They will not show it because even the shape and size will give away too much detail. So something like HGV interceptors or BMD missiles they will not show at all unless it is at least one generation old i.e. there is something that has already replaced it as the "latest" and new concepts and ideas already being worked on or tested. Whatever they show that is strategic in nature is already two generations older than what they are working on currently.

If you notice this pattern, the DF-41 still has not been shown. US won't show the HGV inside the AGM-183 aka ARRW. China revealed the DF-17's HGV because China needed a deterrent. You don't want to reveal so much that it erodes your advantages and gives too much information yet you also do not want the enemy to think too low of you in case he misunderstands a situation and stumbles into war which you do not desire either. It is why in this era of China being much closer to the US than it ever has, is China beginning to be relatively more transparent than it has been in the past. China has never been too much of a slouch in tech and military hardware to be honest. It's been behind and has had ambitious projects it ended up cancelling or not meeting expectations due to lower development of industry in the past but it still always had respect for science and tech while trying to maintain a place in those fields despite the struggles of that era. It still explored flying machines before many nations despite being one of the poorest. It still launched a satellite and built computers on its own when many nations were far more developed and wealthy.

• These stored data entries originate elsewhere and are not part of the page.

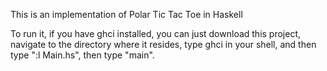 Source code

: This is an implementation of Polar Tic Tac Toe in Haskell

To run it, if you have ghci installed, you can just download this
project, navigate to the directory where it resides, type ghci 
in your shell, and then type ":l Main.hs", then type "main". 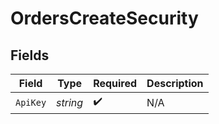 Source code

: # OrdersCreateSecurity


## Fields

| Field              | Type               | Required           | Description        |
| ------------------ | ------------------ | ------------------ | ------------------ |
| `ApiKey`           | *string*           | :heavy_check_mark: | N/A                | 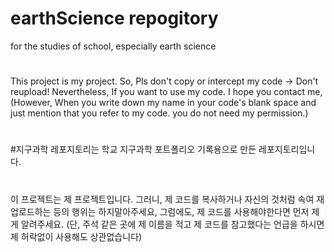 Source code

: # earthScience repogitory
for the studies of school, especially earth science

#
This project is my project. So, Pls don't copy or intercept my code -> Don't reupload!
 Nevertheless, If you want to use my code. I hope you contact me,
(However, When you write down my name in your code's blank space and just mention that you refer to my code. you do not need my permission.)

#
#

#지구과학 레포지토리는
학교 지구과학 포트폴리오 기록용으로 만든 레포지토리입니다.

#
이 프로젝트는 제 프로젝트입니다. 그러니, 제 코드를 복사하거나 자신의 것처럼 속여 재업로드하는 등의 행위는 하지말아주세요,
 그럼에도, 제 코드를 사용해야한다면 먼저 제게 알려주세요.
(단, 주석 같은 곳에 제 이름을 적고 제 코드를 참고했다는 언급을 하시면 제 허락없이 사용해도 상관없습니다)
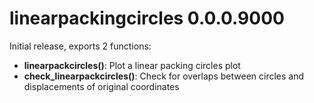 # linearpackingcircles 0.0.0.9000

Initial release, exports 2 functions:

* **linearpackcircles()**: Plot a linear packing circles plot
* **check_linearpackcircles()**: Check for overlaps between circles and displacements of original coordinates
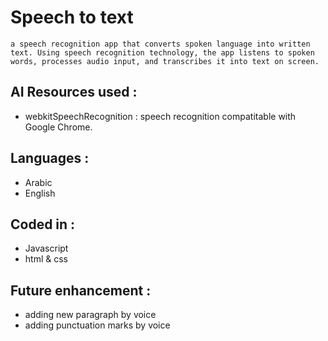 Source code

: # Speech to text
    a speech recognition app that converts spoken language into written text. Using speech recognition technology, the app listens to spoken words, processes audio input, and transcribes it into text on screen.

## AI Resources used :
- webkitSpeechRecognition : speech recognition compatitable with Google Chrome. 
 
## Languages : 
- Arabic
- English

## Coded in : 
- Javascript
- html & css

## Future enhancement :
- adding new paragraph by voice
- adding punctuation marks by voice
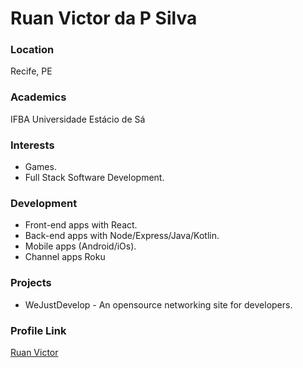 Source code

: # Ruan Victor da P Silva

### Location

Recife, PE

### Academics

IFBA
Universidade Estácio de Sá

### Interests

- Games.
- Full Stack Software Development.

### Development

- Front-end apps with React.
- Back-end apps with Node/Express/Java/Kotlin.
- Mobile apps (Android/iOs).
- Channel apps Roku

### Projects

- WeJustDevelop - An opensource networking site for developers.

### Profile Link

[Ruan Victor](https://github.com/ruandev)
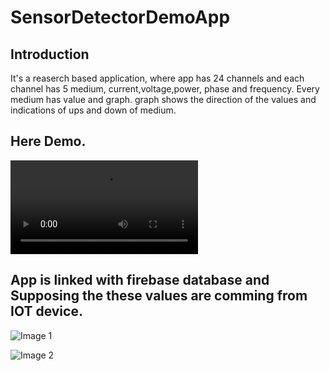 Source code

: # SensorDetectorDemoApp

## Introduction
It's a reaserch based application, where app has 24 channels and each channel has 5 medium, current,voltage,power, phase and frequency.
Every medium has value and graph. graph shows the direction of the values and indications of ups and down of medium.

## Here Demo.

![Demo](https://i.imgur.com/RkjHgxH.mp4)

## App is linked with firebase database and Supposing the these values are comming from IOT device.

![Image 1](https://i.imgur.com/XKh0uE0.jpg)


![Image 2](https://i.imgur.com/JrK75eR.jpg)


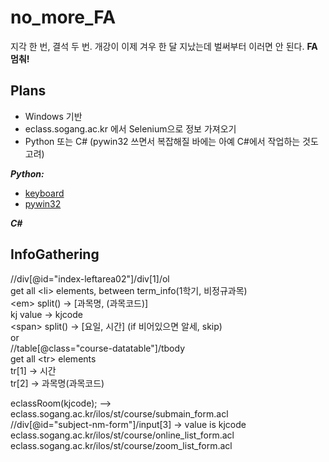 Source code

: # no_more_FA
지각 한 번, 결석 두 번. 개강이 이제 겨우 한 달 지났는데 벌써부터 이러면 안 된다. **FA 멈춰!**

## Plans
- Windows 기반
- eclass.sogang.ac.kr 에서 Selenium으로 정보 가져오기
- Python 또는 C# (pywin32 쓰면서 복잡해질 바에는 아예 C#에서 작업하는 것도 고려)

***Python:***
- [keyboard](https://github.com/boppreh/keyboard)
- [pywin32](https://github.com/mhammond/pywin32)

***C#***

## InfoGathering
//div[@id="index-leftarea02"]/div[1]/ol  
get all \<li> elements, between term_info(1학기, 비정규과목)  
\<em> split() -> [과목명, (과목코드)]  
kj value -> kjcode  
\<span> split() -> [요일, 시간] (if 비어있으면 알세, skip)  
or  
//table[@class="course-datatable"]/tbody  
get all \<tr> elements  
tr[1] -> 시간  
tr[2] -> 과목명(과목코드)  
  
eclassRoom(kjcode); --> eclass.sogang.ac.kr/ilos/st/course/submain_form.acl  
//div[@id="subject-nm-form"]/input[3] -> value is kjcode  
eclass.sogang.ac.kr/ilos/st/course/online_list_form.acl  
eclass.sogang.ac.kr/ilos/st/course/zoom_list_form.acl  
  
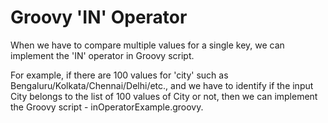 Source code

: # Groovy 'IN' Operator

When we have to compare multiple values for a single key, we can implement the 'IN' operator in Groovy script. 

For example, if there are 100 values for 'city' such as Bengaluru/Kolkata/Chennai/Delhi/etc., and we have to identify if the input City belongs to the list of 100 values of City or not, then we can implement the Groovy script - inOperatorExample.groovy.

Naval warfare is still the most secretive out of all of PLA. Apart from stuff you can't hide like building new carriers and what new equipment on ships look like on the outside, we actually don't know too much about weapons. They won't show AShBM like DF-21 or DF-26, definitely not a look at the MaRV. So there is stuff you can't hide at all and stuff you actually have shown off. In that latter list it really is just GJ-11, WZ-8, and DF-17 HGV. Maybe include AShBM operation in that list since the US would have collected some flight path data on them when they were used in demonstration.

I would compare the strategic importance and value of secrecy of HQ-19/26/29 etc as much greater than showing just the size and geometry of GJ-11 or WZ-8. China wanted the US to know that it has a few A2AD equipment beyond whispers of AShBM which have proven to be real and can somehow be guided and maneuver contrary to what many armchair skeptics thought.

China has a habit of usually revealing or announcing things that they have already done and in service. This goes for the vast majority of projects. Contrast to some who talk, make models, and show powerpoint slides while patting themselves on the back. With China, since it has such a formidable adversary, whatever is shown is only revealed because it needs to be for some reason.
 

Lethe

Captain
Nobody is going to be using SAMs as anti-ship weapons. Don't confuse America's failure to develop a modern anti-ship weapon and its subsequent efforts to paper over the cracks with a real trend. The "anti-ship" capability of a SAM is like the "anti-air" capability of a 5" gun. It might be effective in certain circumstances, but nobody is going to rely on it to the exclusion of systems that are better optimised for the task.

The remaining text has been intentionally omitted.